In [None]:
# Initialization
from selenium import webdriver
from selenium.webdriver.common.by import By as Enum_By
import time

# Constants
URL = 'https://web.pcc.gov.tw/prkms/tender/common/bulletion/indexBulletion'

# Handshake
def handshake() -> None:
    drv = webdriver.Chrome()

    # Test 1: Does the target website exist?
    drv.get(URL)
    assert '政府電子採購網-全文檢索' in drv.title

    # Test 2: Does the search box exist?
    search = drv.find_element(Enum_By.ID, 'dep')
    assert (search.tag_name == 'input') & (search.get_attribute('name') == 'querySentence') & (search.get_attribute('type') == 'text')

    # Test 3: Do the tender status checkboxes exist?
    tender_cat = drv.find_element(Enum_By.ID, 'scop1')
    assert (tender_cat.tag_name == 'input') & (tender_cat.get_attribute('name') == 'tenderStatusType') & (tender_cat.get_attribute('type') == 'checkbox')

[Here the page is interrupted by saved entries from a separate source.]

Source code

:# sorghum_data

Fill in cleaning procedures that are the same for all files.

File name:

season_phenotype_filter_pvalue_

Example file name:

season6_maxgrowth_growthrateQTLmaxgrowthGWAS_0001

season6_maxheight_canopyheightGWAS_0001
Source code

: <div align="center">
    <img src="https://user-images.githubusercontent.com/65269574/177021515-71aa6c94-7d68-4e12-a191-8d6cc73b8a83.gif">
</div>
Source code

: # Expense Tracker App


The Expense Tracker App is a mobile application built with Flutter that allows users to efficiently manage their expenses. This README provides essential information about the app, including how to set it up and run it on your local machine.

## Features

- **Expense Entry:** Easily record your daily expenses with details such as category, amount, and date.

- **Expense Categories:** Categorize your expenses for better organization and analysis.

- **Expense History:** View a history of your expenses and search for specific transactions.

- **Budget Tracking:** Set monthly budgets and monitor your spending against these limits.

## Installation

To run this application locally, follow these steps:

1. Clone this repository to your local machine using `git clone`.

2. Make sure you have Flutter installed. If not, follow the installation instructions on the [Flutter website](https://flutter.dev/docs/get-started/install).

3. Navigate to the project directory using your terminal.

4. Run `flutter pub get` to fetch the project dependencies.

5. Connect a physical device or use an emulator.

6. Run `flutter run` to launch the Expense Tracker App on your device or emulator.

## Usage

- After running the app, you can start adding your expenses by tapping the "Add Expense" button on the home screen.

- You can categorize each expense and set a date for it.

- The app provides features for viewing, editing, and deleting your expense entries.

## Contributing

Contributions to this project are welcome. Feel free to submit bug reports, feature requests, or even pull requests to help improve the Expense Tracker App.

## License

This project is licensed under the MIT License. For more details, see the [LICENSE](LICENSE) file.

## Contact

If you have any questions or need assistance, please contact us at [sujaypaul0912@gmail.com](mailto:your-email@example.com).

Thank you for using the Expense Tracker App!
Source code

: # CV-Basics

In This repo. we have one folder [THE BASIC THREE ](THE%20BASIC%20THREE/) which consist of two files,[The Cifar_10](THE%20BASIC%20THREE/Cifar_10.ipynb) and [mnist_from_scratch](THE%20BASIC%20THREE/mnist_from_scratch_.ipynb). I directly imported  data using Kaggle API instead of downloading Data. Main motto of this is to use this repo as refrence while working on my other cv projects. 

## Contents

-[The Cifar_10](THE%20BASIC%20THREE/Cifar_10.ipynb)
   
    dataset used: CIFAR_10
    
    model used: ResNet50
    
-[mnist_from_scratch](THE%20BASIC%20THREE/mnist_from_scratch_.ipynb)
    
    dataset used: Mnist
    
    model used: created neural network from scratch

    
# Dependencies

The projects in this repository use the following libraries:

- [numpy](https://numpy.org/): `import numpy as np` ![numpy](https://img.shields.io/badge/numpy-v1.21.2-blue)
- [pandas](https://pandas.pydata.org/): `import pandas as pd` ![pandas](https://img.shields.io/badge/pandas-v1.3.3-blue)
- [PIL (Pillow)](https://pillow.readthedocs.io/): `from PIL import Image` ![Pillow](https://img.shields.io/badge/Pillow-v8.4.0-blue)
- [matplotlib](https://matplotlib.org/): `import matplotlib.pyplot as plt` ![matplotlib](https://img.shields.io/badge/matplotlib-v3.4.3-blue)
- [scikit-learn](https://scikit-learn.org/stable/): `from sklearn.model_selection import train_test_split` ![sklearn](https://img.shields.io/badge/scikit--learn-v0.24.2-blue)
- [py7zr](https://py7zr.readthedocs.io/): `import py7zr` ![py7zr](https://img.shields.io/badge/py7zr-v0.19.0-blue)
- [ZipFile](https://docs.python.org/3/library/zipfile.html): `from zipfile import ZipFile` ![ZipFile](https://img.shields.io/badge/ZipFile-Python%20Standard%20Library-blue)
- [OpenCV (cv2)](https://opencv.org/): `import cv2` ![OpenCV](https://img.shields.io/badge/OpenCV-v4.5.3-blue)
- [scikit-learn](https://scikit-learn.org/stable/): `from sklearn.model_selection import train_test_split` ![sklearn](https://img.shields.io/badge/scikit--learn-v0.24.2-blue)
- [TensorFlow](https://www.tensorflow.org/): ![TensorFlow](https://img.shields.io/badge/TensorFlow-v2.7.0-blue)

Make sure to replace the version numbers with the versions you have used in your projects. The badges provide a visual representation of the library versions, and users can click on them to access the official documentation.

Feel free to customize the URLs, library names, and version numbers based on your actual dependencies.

    # Test 4: Do the time range options exist?
    time = drv.find_element(Enum_By.ID, 'level_113')
    assert (time.tag_name == 'input') & (time.get_attribute('value') == '113') & (time.get_attribute('type') == 'radio')

    # Test 5: Does the query button exist?
    query = drv.find_element(Enum_By.CSS_SELECTOR, 'tbody > tr > td > div > a[onclick][title=查詢]')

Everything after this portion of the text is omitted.